» Records shown
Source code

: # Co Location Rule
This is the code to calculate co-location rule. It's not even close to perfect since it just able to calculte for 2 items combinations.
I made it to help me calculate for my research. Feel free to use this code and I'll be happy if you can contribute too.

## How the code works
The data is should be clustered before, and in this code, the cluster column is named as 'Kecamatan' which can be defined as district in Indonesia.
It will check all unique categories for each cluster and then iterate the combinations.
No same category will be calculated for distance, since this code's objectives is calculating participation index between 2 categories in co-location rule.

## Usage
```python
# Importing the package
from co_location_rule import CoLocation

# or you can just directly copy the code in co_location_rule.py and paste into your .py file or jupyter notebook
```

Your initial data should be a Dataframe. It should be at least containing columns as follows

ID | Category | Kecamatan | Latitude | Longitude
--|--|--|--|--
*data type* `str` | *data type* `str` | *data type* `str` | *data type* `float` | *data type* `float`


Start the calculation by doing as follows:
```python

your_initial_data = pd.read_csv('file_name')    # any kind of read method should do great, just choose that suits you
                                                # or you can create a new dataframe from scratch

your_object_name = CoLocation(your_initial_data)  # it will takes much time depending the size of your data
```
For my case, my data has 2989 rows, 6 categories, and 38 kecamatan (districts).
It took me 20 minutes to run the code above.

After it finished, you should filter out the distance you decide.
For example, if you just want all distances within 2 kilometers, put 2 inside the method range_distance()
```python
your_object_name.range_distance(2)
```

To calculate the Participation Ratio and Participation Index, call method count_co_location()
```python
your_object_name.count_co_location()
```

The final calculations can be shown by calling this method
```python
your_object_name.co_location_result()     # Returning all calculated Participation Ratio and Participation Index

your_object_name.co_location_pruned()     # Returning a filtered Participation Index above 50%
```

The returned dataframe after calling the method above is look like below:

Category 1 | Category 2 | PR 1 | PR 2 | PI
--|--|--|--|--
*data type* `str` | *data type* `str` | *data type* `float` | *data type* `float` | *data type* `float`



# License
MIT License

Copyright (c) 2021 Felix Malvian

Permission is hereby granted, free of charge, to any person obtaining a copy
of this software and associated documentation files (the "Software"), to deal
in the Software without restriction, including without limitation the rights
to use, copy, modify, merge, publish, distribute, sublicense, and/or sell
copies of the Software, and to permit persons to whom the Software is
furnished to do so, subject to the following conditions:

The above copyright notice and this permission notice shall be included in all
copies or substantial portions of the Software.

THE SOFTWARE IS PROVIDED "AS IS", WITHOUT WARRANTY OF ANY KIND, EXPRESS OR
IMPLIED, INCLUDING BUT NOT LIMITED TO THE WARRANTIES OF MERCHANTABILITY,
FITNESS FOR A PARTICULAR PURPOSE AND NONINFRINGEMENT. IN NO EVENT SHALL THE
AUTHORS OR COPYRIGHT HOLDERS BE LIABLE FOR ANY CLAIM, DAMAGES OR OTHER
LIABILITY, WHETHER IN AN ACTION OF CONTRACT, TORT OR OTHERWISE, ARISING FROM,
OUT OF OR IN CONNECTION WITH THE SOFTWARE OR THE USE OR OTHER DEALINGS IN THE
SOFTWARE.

» Exercise description
Look over the listing above. Pick out and copy every line that includes "float".

» Written response
*data type* `str` | *data type* `str` | *data type* `str` | *data type* `float` | *data type* `float`
*data type* `str` | *data type* `str` | *data type* `float` | *data type* `float` | *data type* `float`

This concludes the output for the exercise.